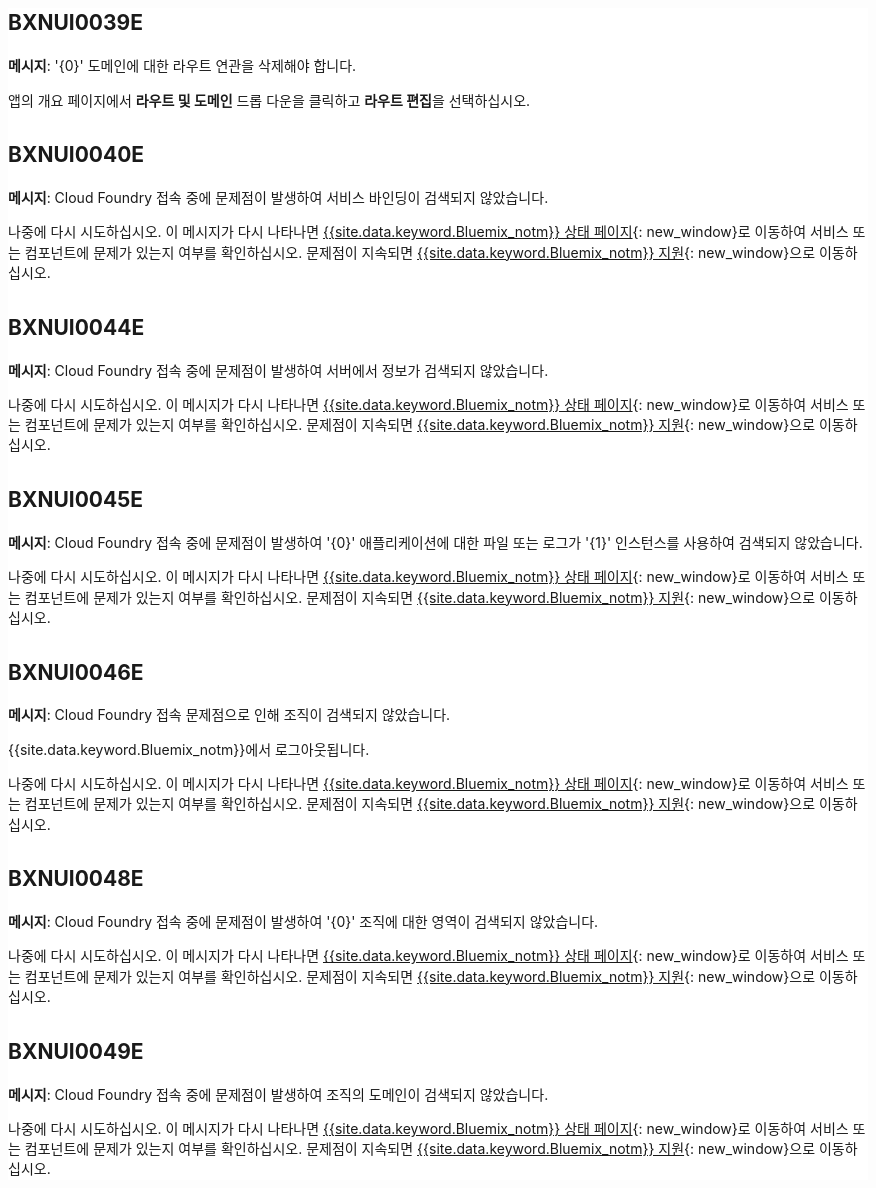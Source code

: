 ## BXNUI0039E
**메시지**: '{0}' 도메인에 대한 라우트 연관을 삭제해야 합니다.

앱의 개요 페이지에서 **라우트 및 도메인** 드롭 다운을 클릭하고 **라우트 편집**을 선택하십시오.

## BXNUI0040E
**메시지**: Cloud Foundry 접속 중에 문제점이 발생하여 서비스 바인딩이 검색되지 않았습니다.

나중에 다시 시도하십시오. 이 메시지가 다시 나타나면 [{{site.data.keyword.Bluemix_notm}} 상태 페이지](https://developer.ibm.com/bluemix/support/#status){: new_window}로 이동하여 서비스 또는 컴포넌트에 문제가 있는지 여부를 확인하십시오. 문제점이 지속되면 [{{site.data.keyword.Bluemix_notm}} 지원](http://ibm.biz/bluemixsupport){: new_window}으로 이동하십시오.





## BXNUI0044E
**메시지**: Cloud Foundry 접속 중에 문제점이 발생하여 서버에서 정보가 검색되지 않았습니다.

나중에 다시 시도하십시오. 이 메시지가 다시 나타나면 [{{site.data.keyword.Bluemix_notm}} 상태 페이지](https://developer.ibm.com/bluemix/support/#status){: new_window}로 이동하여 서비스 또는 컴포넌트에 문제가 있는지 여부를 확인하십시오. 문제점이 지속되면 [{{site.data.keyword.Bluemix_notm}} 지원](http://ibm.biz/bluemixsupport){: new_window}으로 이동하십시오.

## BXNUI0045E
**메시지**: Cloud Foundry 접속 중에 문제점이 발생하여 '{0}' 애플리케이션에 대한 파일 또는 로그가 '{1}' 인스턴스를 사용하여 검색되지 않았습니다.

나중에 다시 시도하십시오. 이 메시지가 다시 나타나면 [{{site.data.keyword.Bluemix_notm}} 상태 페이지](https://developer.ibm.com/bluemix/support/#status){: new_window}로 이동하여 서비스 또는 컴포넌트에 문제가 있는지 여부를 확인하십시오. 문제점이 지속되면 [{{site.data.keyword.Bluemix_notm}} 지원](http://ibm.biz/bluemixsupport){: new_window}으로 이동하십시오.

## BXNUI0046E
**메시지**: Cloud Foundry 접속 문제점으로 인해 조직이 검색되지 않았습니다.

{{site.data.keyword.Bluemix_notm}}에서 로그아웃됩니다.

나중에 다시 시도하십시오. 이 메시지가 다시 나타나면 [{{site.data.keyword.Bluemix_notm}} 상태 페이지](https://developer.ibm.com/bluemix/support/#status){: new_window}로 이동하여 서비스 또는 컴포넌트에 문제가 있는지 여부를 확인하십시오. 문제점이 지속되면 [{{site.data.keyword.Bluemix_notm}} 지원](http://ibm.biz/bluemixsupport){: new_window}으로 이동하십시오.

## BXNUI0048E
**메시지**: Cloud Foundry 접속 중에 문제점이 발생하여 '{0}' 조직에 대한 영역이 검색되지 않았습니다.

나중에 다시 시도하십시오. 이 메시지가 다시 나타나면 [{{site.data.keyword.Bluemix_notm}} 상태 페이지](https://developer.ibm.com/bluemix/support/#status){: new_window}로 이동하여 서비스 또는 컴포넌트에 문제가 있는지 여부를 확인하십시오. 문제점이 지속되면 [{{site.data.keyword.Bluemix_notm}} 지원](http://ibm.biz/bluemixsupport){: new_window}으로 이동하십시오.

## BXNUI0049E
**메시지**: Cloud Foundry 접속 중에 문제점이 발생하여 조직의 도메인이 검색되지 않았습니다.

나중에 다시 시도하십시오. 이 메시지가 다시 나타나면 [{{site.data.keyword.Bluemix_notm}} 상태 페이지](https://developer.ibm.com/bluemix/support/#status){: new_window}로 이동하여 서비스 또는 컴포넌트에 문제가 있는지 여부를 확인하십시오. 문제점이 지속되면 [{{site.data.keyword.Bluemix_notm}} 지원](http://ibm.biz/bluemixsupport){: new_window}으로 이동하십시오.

++++++++++++++++++++

Where a line in the listing above holds the string "검색되지", include it in your count, and answer with the number alone.

6